Black History Month essay: I searched a continent a world away, hoping to find 'home'

"Where is home?" the author Sulaiman Addonia says, is a question he finds overrated. Home for him is not a physical place, it’s a feeling one can discover in a lover’s eyes or even a song. Addonia’s beautiful, sensual novel “Silence is My Mother Tongue” is somewhat autobiographical; he was born in Eritrea, raised in a Sudanese refugee camp and spent his teenage years in Saudi Arabia. For someone born into a life of nomadic uncertainty, his observations are understandable. For an African American descendant of enslaved people who were taken from their home country, it’s a truth to consider. But it doesn't quite satisfy my soul.

Addonia and I were part of a fast, fun clique of Western-based writers and journalists who bonded immediately among the thousands of kindred spirits at the Ake Arts and Book Festival in Lagos, Nigeria, last October. Director Lola Shoneyin invited us there to engage in panel discussions exploring the complicated relationship we Africans of the diaspora have with the continent we think of as home.

I explained how emotional the longing for connection is for African Americans – what we most want, I said, is to find the place where we see ourselves in the faces of the Africans around us.

Amazing that this desire came true for me in Nigeria. Wherever I went, I saw people who looked like me and the people I knew. I began to be excited about the idea of finding my roots.
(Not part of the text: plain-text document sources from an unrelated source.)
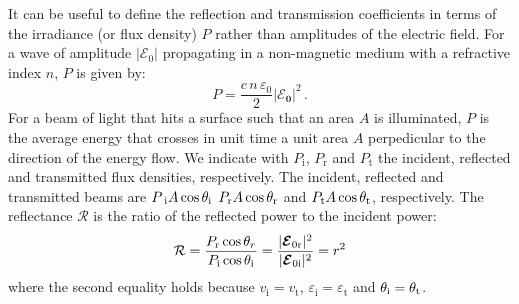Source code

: \indent It can be useful to define the reflection and transmission coefficients in terms of the irradiance (or flux density) $P$ rather than amplitudes of the electric field. For a wave of amplitude $|\mathcal{E}_0|$ propagating in a non-magnetic medium with a refractive index $n$, $P$ is given by:
\begin{equation}
P = \frac{c\, n \, \varepsilon_0}{2}|\boldsymbol{\mathcal{E}_0}|^2 \,.
\end{equation}
For a beam of light that hits a surface such that an area $A$ is illuminated,
$P$ is the average energy that crosses in unit time a unit area $A$ perpedicular to the direction of the energy flow.
We indicate with $P_{\textrm{i}}$, $P_{\textrm{r}}$ and $P_{\textrm{t}}$ the incident, reflected and transmitted flux densities, respectively.
The incident, reflected and transmitted beams are 
$P_\textrm{
i} A\cos\theta_\textrm{i}$ $P_\textrm{r} A\cos\theta_\textrm{r}$ and 
$P_\textrm{t} A\cos\theta_\textrm{t}$, respectively. %
The reflectance $\mathcal{R}$ is the ratio of the reflected power to the incident power:
\begin{equation}\label{reflectance}
\mathcal{R} = \frac{P_\textrm{r}\cos\theta_r}{P_\textrm{i}\cos\theta_\textrm{i}} = \frac{|\boldsymbol{\mathcal{E}}_{0 \textrm{r}}|^2}{|\boldsymbol{\mathcal{E}}_{0 \textrm{i}}|^2} = r^2
\end{equation}
where the second equality holds because $v_{\textrm{i}}= v_{\textrm{t}}$, $\varepsilon_{\textrm{i}} = \varepsilon_{\textrm{t}}$ and $\theta_{\textrm{i}} = \theta_{\textrm{t}}$.
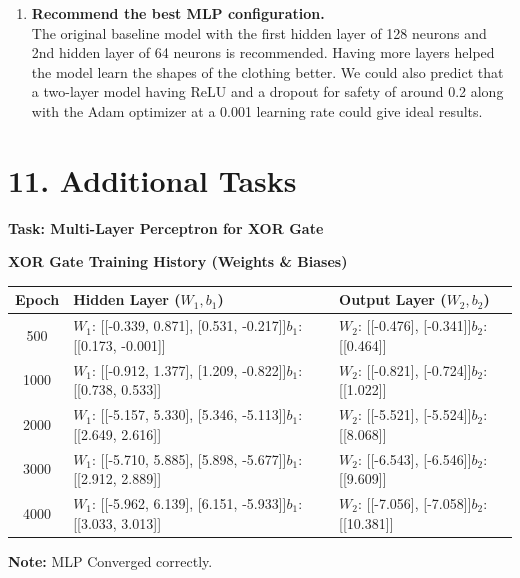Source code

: \documentclass[11pt]{article}
\begin{document}
\begin{enumerate}
\item \vspace{1mm}\textbf{Recommend the best MLP configuration.}\vspace{1mm}\\
The original baseline model with the first hidden layer of 128 neurons and 2nd hidden layer of 64 neurons is recommended. Having more layers helped the model learn the shapes of the clothing better. We could also predict that a two-layer model having ReLU and a dropout for safety of around 0.2 along with the Adam optimizer at a 0.001 learning rate could give ideal results.

\end{enumerate}

\section*{11. Additional Tasks}

\textbf{Task: Multi-Layer Perceptron for XOR Gate}

\vspace{4mm}
\noindent\textbf{XOR Gate Training History (Weights \& Biases)}

\vspace{2mm}
\begin{center}
\begin{tabular}{|c|p{7cm}|p{6.5cm}|}
\hline
\textbf{Epoch} & \textbf{Hidden Layer ($W_1, b_1$)} & \textbf{Output Layer ($W_2, b_2$)} \\
\hline
500 & $W_1$: [[-0.339, 0.871], [0.531, -0.217]]\newline $b_1$: [[0.173, -0.001]] & $W_2$: [[-0.476], [-0.341]]\newline $b_2$: [[0.464]] \\
\hline
1000 & $W_1$: [[-0.912, 1.377], [1.209, -0.822]]\newline $b_1$: [[0.738, 0.533]] & $W_2$: [[-0.821], [-0.724]]\newline $b_2$: [[1.022]] \\
\hline
2000 & $W_1$: [[-5.157, 5.330], [5.346, -5.113]]\newline $b_1$: [[2.649, 2.616]] & $W_2$: [[-5.521], [-5.524]]\newline $b_2$: [[8.068]] \\
\hline
3000 & $W_1$: [[-5.710, 5.885], [5.898, -5.677]]\newline $b_1$: [[2.912, 2.889]] & $W_2$: [[-6.543], [-6.546]]\newline $b_2$: [[9.609]] \\
\hline
4000 & $W_1$: [[-5.962, 6.139], [6.151, -5.933]]\newline $b_1$: [[3.033, 3.013]] & $W_2$: [[-7.056], [-7.058]]\newline $b_2$: [[10.381]] \\
\hline
\end{tabular}
\end{center}
\textbf{Note:} MLP Converged correctly.
\end{document}
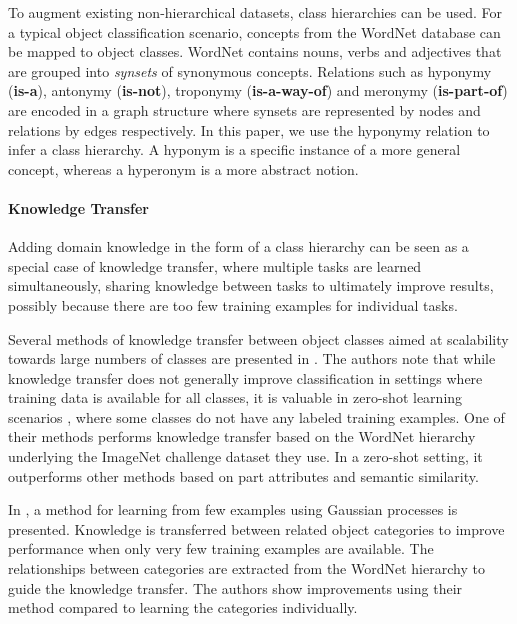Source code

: \documentclass[10pt,twocolumn,letterpaper]{article}
\begin{document}
To augment existing non-hierarchical datasets, class hierarchies can be used.
For a typical object classification scenario, concepts from the WordNet database
\cite{Fellbaum1998WordNet} can be mapped to object classes. WordNet contains
nouns, verbs and adjectives that are grouped into \emph{synsets} of synonymous concepts.
Relations such as hyponymy (\textbf{is-a}), antonymy (\textbf{is-not}), troponymy (\textbf{is-a-way-of}) and meronymy (\textbf{is-part-of}) are encoded in a graph structure
where synsets are represented by nodes and relations by edges respectively. In this paper,
we use the hyponymy relation to infer a class hierarchy. A hyponym is a specific instance
of a more general concept, whereas a hyperonym is a more abstract notion.

\paragraph{Knowledge Transfer}
Adding domain knowledge in the form of a class hierarchy
can be seen as a special case of knowledge transfer, where multiple tasks are learned
simultaneously, sharing knowledge between tasks to ultimately improve
results, possibly because there are too few training examples for individual tasks.

Several methods of knowledge transfer between object classes
aimed at scalability towards large numbers of classes are presented in \cite{Rohrbach2011Zero}.
The authors note that while knowledge transfer does not generally improve classification
in settings where training data is available for all classes, it is valuable
in zero-shot learning scenarios \cite{Palatucci2009Zero}, where some classes do not have any labeled training examples.
One of their methods performs knowledge transfer based on the WordNet hierarchy underlying
the ImageNet challenge dataset they use. In a zero-shot setting, it outperforms other
methods based on part attributes and semantic similarity.

In \cite{Rodner2010OSL}, a method for learning from few examples using Gaussian processes
is presented. Knowledge is transferred between related object categories to improve performance
when only very few training examples are available. The relationships between categories
are extracted from the WordNet hierarchy \cite{Fellbaum1998WordNet} to guide the knowledge
transfer. The authors show improvements using their method compared to learning the categories
individually.

\end{document}
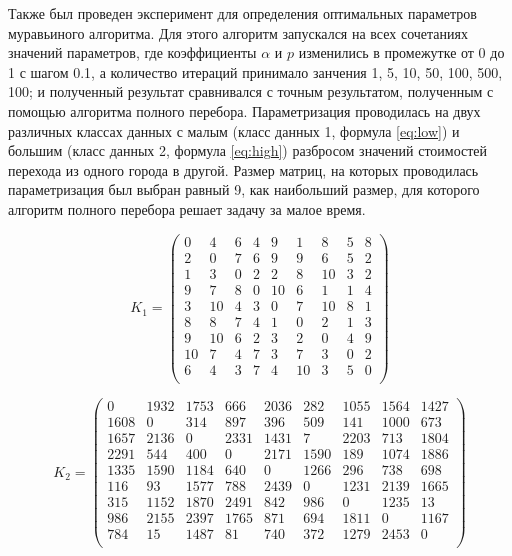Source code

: Также был проведен эксперимент для определения оптимальных параметров
муравьиного алгоритма. Для этого алгоритм запускался на всех сочетаниях
значений параметров, где коэффициенты $\alpha$ и $p$ изменились в промежутке от
0 до 1 с шагом 0.1, а количество итераций принимало занчения 1, 5, 10, 50, 100,
500, 100; и полученный результат сравнивался с точным результатом, полученным
с помощью алгоритма полного перебора. Параметризация проводилась на двух
различных классах данных с малым (класс данных 1, формула \ref{eq:low}) и
большим (класс данных 2, формула \ref{eq:high}) разбросом значений стоимостей
перехода из одного города в другой. Размер матриц, на которых проводилась
параметризация был выбран равный 9, как наибольший размер, для которого
алгоритм полного перебора решает задачу за малое время.

\begin{equation}
    \label{eq:low}
	K_{1} = \begin{pmatrix}
        0  &  4  & 6 &  4 &  9  &  1  &  8  & 5 &  8\\
        2  &  0  & 7 &  6 &  9  &  9  &  6  & 5 &  2\\
        1  &  3  & 0 &  2 &  2  &  8  &  10 & 3 &  2\\
        9  &  7  & 8 &  0 &  10 &  6  &  1  & 1 &  4\\
        3  &  10 & 4 &  3 &  0  &  7  &  10 & 8 &  1\\
        8  &  8  & 7 &  4 &  1  &  0  &  2  & 1 &  3\\
        9  &  10 & 6 &  2 &  3  &  2  &  0  & 4 &  9\\
        10 &  7  & 4 &  7 &  3  &  7  &  3  & 0 &  2\\
        6  &  4  & 3 &  7 &  4  &  10 &  3  & 5 &  0\\
            \end{pmatrix}
\end{equation}

\begin{equation}
    \label{eq:high}
	K_{2} = \begin{pmatrix}
        0    & 1932 & 1753 & 666  & 2036 & 282  & 1055 & 1564 & 1427\\
        1608 & 0    & 314  & 897  & 396  & 509  & 141  & 1000 & 673 \\
        1657 & 2136 & 0    & 2331 & 1431 & 7    & 2203 & 713  & 1804\\
        2291 & 544  & 400  & 0    & 2171 & 1590 & 189  & 1074 & 1886\\
        1335 & 1590 & 1184 & 640  & 0    & 1266 & 296  & 738  & 698 \\
        116  & 93   & 1577 & 788  & 2439 & 0    & 1231 & 2139 & 1665\\
        315  & 1152 & 1870 & 2491 & 842  & 986  & 0    & 1235 & 13  \\
        986  & 2155 & 2397 & 1765 & 871  & 694  & 1811 & 0    & 1167\\
        784  & 15   & 1487 & 81   & 740  & 372  & 1279 & 2453 & 0   \\
	        \end{pmatrix}
\end{equation}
Investigations team editor Nichelle Smith takes notes in a village near Malanje, Angola on August 2, 2019. USA TODAY accompanied family historian Wanda Tucker to the African nation for the newspaper's 1619 Project.
Investigations team editor Nichelle Smith takes notes in a village near Malanje, Angola on August 2, 2019. USA TODAY accompanied family historian Wanda Tucker to the African nation for the newspaper's 1619 Project.

In this year's Black History Month special edition, our eighth annual, we circle back to the questions of identity and agency we raised in the February 2019 Exodus issue. Journalist E.R. Shipp analyzed the murky beginnings of slavery and the role of the Tuckers of Hampton, Virginia as a founding family linked to the first “20 and odd” enslaved Africans brought to the English colonies. That story got our editor Nicole Carroll thinking about a much larger project: What if we took family historian Wanda Tucker all the way back to the roots she claims in Angola?
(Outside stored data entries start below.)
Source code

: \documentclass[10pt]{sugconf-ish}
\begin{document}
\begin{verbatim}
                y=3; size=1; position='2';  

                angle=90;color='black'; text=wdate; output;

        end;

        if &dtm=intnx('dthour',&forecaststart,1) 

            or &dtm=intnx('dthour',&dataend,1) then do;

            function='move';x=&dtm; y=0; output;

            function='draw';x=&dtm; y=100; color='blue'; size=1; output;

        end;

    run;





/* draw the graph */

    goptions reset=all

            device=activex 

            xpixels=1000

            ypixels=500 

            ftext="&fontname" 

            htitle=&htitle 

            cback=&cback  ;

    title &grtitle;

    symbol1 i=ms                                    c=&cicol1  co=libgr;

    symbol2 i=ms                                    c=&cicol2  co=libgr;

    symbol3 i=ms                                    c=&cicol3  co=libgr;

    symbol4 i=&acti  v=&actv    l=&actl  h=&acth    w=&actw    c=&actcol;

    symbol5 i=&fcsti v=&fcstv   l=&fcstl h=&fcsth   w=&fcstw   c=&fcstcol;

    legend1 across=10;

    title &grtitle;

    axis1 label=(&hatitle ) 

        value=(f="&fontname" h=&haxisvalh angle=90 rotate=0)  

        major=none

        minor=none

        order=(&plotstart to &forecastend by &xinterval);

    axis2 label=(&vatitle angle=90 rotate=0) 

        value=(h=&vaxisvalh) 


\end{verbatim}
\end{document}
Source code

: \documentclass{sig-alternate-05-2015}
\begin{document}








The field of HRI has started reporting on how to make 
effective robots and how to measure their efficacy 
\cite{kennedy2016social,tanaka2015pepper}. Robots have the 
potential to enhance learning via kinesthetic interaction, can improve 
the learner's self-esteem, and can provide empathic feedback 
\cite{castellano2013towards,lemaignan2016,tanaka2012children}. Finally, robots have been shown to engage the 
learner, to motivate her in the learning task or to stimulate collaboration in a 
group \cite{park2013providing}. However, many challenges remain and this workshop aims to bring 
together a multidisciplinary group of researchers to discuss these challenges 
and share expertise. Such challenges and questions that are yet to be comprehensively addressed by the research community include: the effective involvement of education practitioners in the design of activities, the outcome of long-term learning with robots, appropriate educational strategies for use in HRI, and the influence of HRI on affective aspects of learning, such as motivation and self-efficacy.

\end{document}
So a team of us from USA Today set out in late July to go around the world with Wanda to walk in the footsteps of the ancestors. We trekked from the land that was the heart of the Ndongo Kingdom and from which the Angolans were taken in chains, to the slave fort Massangano on the Kwanza River, to the harbor-side National Museum of Slavery outside Luanda. The museum has preserved a Central African history quite different from the West African slavery stories we’ve grown up hearing.

The result was USA TODAY’s 1619 Project, which is commemorated in the edition. To find more stories about Angola and the origins of slavery, see our project online at 1619.usatoday.com.

You can find the Black History Month 2020 special edition on newsstands throughout February and you can purchase it online here. Many stories from the edition will be featured online at blackhistory.usatoday.com.

As you browse it, you’ll also find stories on voting rights, the official black history theme we will be exploring all year. Democrat rising star Stacey Abrams shares her thoughts on the agenda for the black vote, and we look at political conservatism through the eyes of black Republicans. Felon reinstatement and the plight of nonviolent offenders still in prison are on the political radar as well. So be sure to check out one of our affiliated projects from one of our Opinion editors, Eileen Rivers, at lifers.usatoday.com.

Ripple effects from our 1619 work keep coming. Our lead project reporter, Deborah Barfield Berry, made a fantastic discovery about her own heritage. Read her story here. A friend of mine was so inspired by our work that he took Ancestry’s DNA test. To his surprise, he is 34% percent Nigerian. To his puzzlement, he is 1% Norwegian. He wants to visit both countries and embark on a whole new adventure in identity.

My brother and I got caught up in the DNA excitement too. The results of our African Ancestry MatriClan and PatriClan tests are due any day. Already our quest raises more questions than it answers: What’s the best way to tell our parents? Do they really want to know? Do we?

We wait anxiously for the answer to Addonia’s overrated question: "Where is home?"